Task description -> In the listing below, find each line that holds the string "https" and copy it.
───── Data for the task ─────
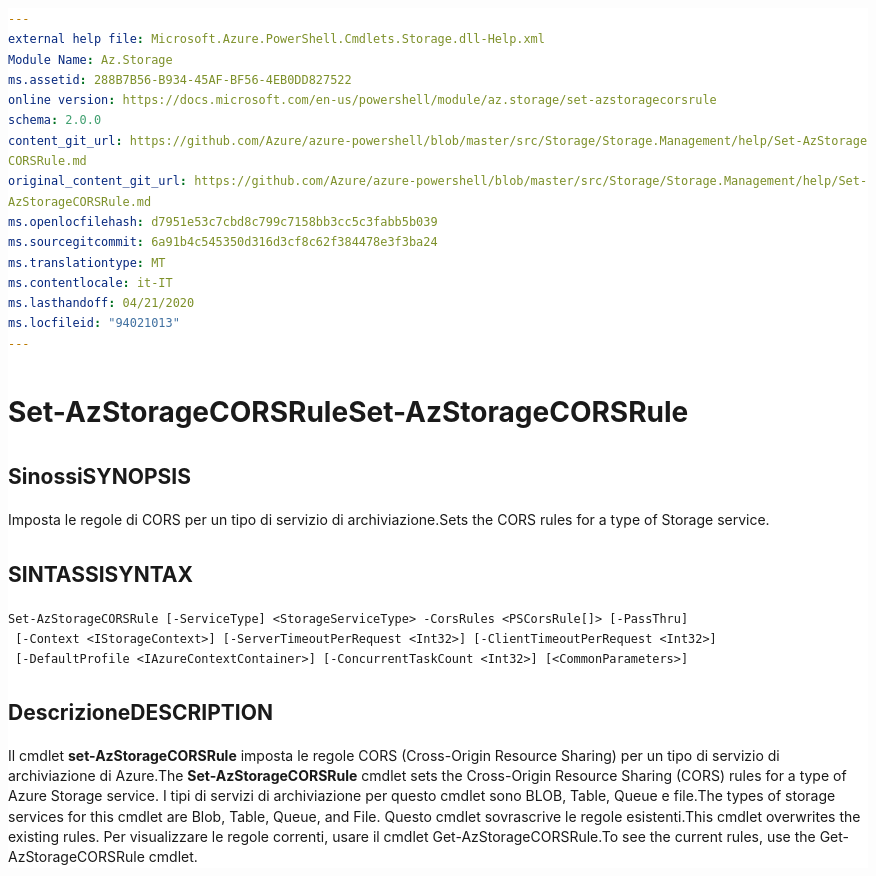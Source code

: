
 ```yaml
---
external help file: Microsoft.Azure.PowerShell.Cmdlets.Storage.dll-Help.xml
Module Name: Az.Storage
ms.assetid: 288B7B56-B934-45AF-BF56-4EB0DD827522
online version: https://docs.microsoft.com/en-us/powershell/module/az.storage/set-azstoragecorsrule
schema: 2.0.0
content_git_url: https://github.com/Azure/azure-powershell/blob/master/src/Storage/Storage.Management/help/Set-AzStorageCORSRule.md
original_content_git_url: https://github.com/Azure/azure-powershell/blob/master/src/Storage/Storage.Management/help/Set-AzStorageCORSRule.md
ms.openlocfilehash: d7951e53c7cbd8c799c7158bb3cc5c3fabb5b039
ms.sourcegitcommit: 6a91b4c545350d316d3cf8c62f384478e3f3ba24
ms.translationtype: MT
ms.contentlocale: it-IT
ms.lasthandoff: 04/21/2020
ms.locfileid: "94021013"
---
```

# <span data-ttu-id="e5ed2-101">Set-AzStorageCORSRule</span><span class="sxs-lookup"><span data-stu-id="e5ed2-101">Set-AzStorageCORSRule</span></span>

## <span data-ttu-id="e5ed2-102">Sinossi</span><span class="sxs-lookup"><span data-stu-id="e5ed2-102">SYNOPSIS</span></span>
<span data-ttu-id="e5ed2-103">Imposta le regole di CORS per un tipo di servizio di archiviazione.</span><span class="sxs-lookup"><span data-stu-id="e5ed2-103">Sets the CORS rules for a type of Storage service.</span></span>

## <span data-ttu-id="e5ed2-104">SINTASSI</span><span class="sxs-lookup"><span data-stu-id="e5ed2-104">SYNTAX</span></span>

```
Set-AzStorageCORSRule [-ServiceType] <StorageServiceType> -CorsRules <PSCorsRule[]> [-PassThru]
 [-Context <IStorageContext>] [-ServerTimeoutPerRequest <Int32>] [-ClientTimeoutPerRequest <Int32>]
 [-DefaultProfile <IAzureContextContainer>] [-ConcurrentTaskCount <Int32>] [<CommonParameters>]
```

## <span data-ttu-id="e5ed2-105">Descrizione</span><span class="sxs-lookup"><span data-stu-id="e5ed2-105">DESCRIPTION</span></span>
<span data-ttu-id="e5ed2-106">Il cmdlet **set-AzStorageCORSRule** imposta le regole CORS (Cross-Origin Resource Sharing) per un tipo di servizio di archiviazione di Azure.</span><span class="sxs-lookup"><span data-stu-id="e5ed2-106">The **Set-AzStorageCORSRule** cmdlet sets the Cross-Origin Resource Sharing (CORS) rules for a type of Azure Storage service.</span></span>
<span data-ttu-id="e5ed2-107">I tipi di servizi di archiviazione per questo cmdlet sono BLOB, Table, Queue e file.</span><span class="sxs-lookup"><span data-stu-id="e5ed2-107">The types of storage services for this cmdlet are Blob, Table, Queue, and File.</span></span>
<span data-ttu-id="e5ed2-108">Questo cmdlet sovrascrive le regole esistenti.</span><span class="sxs-lookup"><span data-stu-id="e5ed2-108">This cmdlet overwrites the existing rules.</span></span>
<span data-ttu-id="e5ed2-109">Per visualizzare le regole correnti, usare il cmdlet Get-AzStorageCORSRule.</span><span class="sxs-lookup"><span data-stu-id="e5ed2-109">To see the current rules, use the Get-AzStorageCORSRule cmdlet.</span></span>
─────
Answer to this task ->
online version: https://docs.microsoft.com/en-us/powershell/module/az.storage/set-azstoragecorsrule
content_git_url: https://github.com/Azure/azure-powershell/blob/master/src/Storage/Storage.Management/help/Set-AzStorageCORSRule.md
original_content_git_url: https://github.com/Azure/azure-powershell/blob/master/src/Storage/Storage.Management/help/Set-AzStorageCORSRule.md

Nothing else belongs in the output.